Mancanza di orgasmo nella donna

La mancanza di orgasmo, o la difficoltà a raggiungerlo, rappresenta

un problema frequente per le donne, ma comunque frustrante e avvilente.

Orgasmo clitorideo e orgasmo vaginale

La mancanza di orgasmo. Uno degli aspetti più dibattuti relativi all’orgasmo femminile è la contrapposizione fra clitorideo e vaginale, e la relativa convinzione che quest’ultimo sia superiore al primo. Convinzione che ha provocato notevoli disagi alle donne che invece hanno orgasmi “clitoridei”.
Attualmente si ritiene che non esistano due diversi orgasmi ma che la particolare sensibilità degli organi esterni, e in particolare del clitoride, se stimolata adeguatamente, porti più facilmente all’orgasmo rispetto alla stimolazione delle pareti vaginali.

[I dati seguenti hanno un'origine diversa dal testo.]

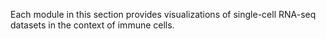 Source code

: Each module in this section provides visualizations of single-cell RNA-seq datasets in the context of immune cells.
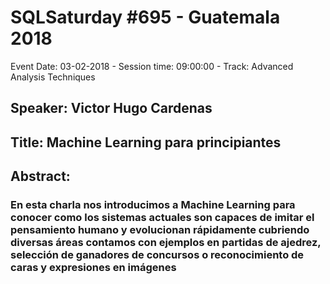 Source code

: # SQLSaturday #695 - Guatemala 2018
Event Date: 03-02-2018 - Session time: 09:00:00 - Track: Advanced Analysis Techniques
## Speaker: Victor Hugo Cardenas
## Title: Machine Learning para principiantes
## Abstract:
### En esta charla nos introducimos a Machine Learning para conocer como los sistemas actuales son capaces de imitar el pensamiento humano y evolucionan rápidamente cubriendo diversas áreas contamos con ejemplos en partidas de ajedrez, selección de ganadores de concursos o reconocimiento de caras y expresiones en imágenes
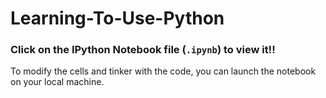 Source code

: # Learning-To-Use-Python

### Click on the IPython Notebook file (`.ipynb`) to view it!!

To modify the cells and tinker with the code, you can launch the notebook on your local machine.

Mancanza di orgasmo nella donna: criteri diagnostici

Nel DSM-5 (Manuale diagnostico e statistico dei disturbi mentali) la mancanza di orgasmo viene denominata Disturbo dell’orgasmo femminile. Fa parte delle Disfunzioni sessuali. Per questa diagnosi devono essere soddisfatti quattro criteri diagnostici specifici A-D.
Nel Criterio A sono indicati i sintomi specifici che caratterizzano il disturbo. La donna deve manifestare almeno uno dei due sintomi indicati nel Criterio A:
• l’orgasmo deve riportare marcato ritardo, marcata infrequenza o assenza;
• oppure deve denunciare un’intensità delle sensazioni orgasmiche marcatamente ridotta
Analogamente a quanto si osserva nelle altre disfunzioni sessuali, la diagnosi può mostrare un’ampia variabilità per quanto riguarda l’intensità della stimolazione che suscita l’orgasmo. Allo stesso modo, le descrizioni soggettive dell’orgasmo sono estremamente varie, un’evidenza del fatto che si tratta di un’esperienza vissuta in modo molto diverso, sia da donne differenti, sia dalla stessa donna ma in distinte occasioni.
Il Criterio B richiede che i sintomi persistano per almeno sei mesi,
mentre il Criterio C richiede il riscontro di un disagio significativo.
Il Criterio D prescrive l’esclusione dell’eventualità che i sintomi siano spiegati meglio da un disturbo mentale non sessuale, da un’altra condizione medica, dall’assunzione di sostanze, oppure da grave disagio relazionale o da altri fattori stressanti.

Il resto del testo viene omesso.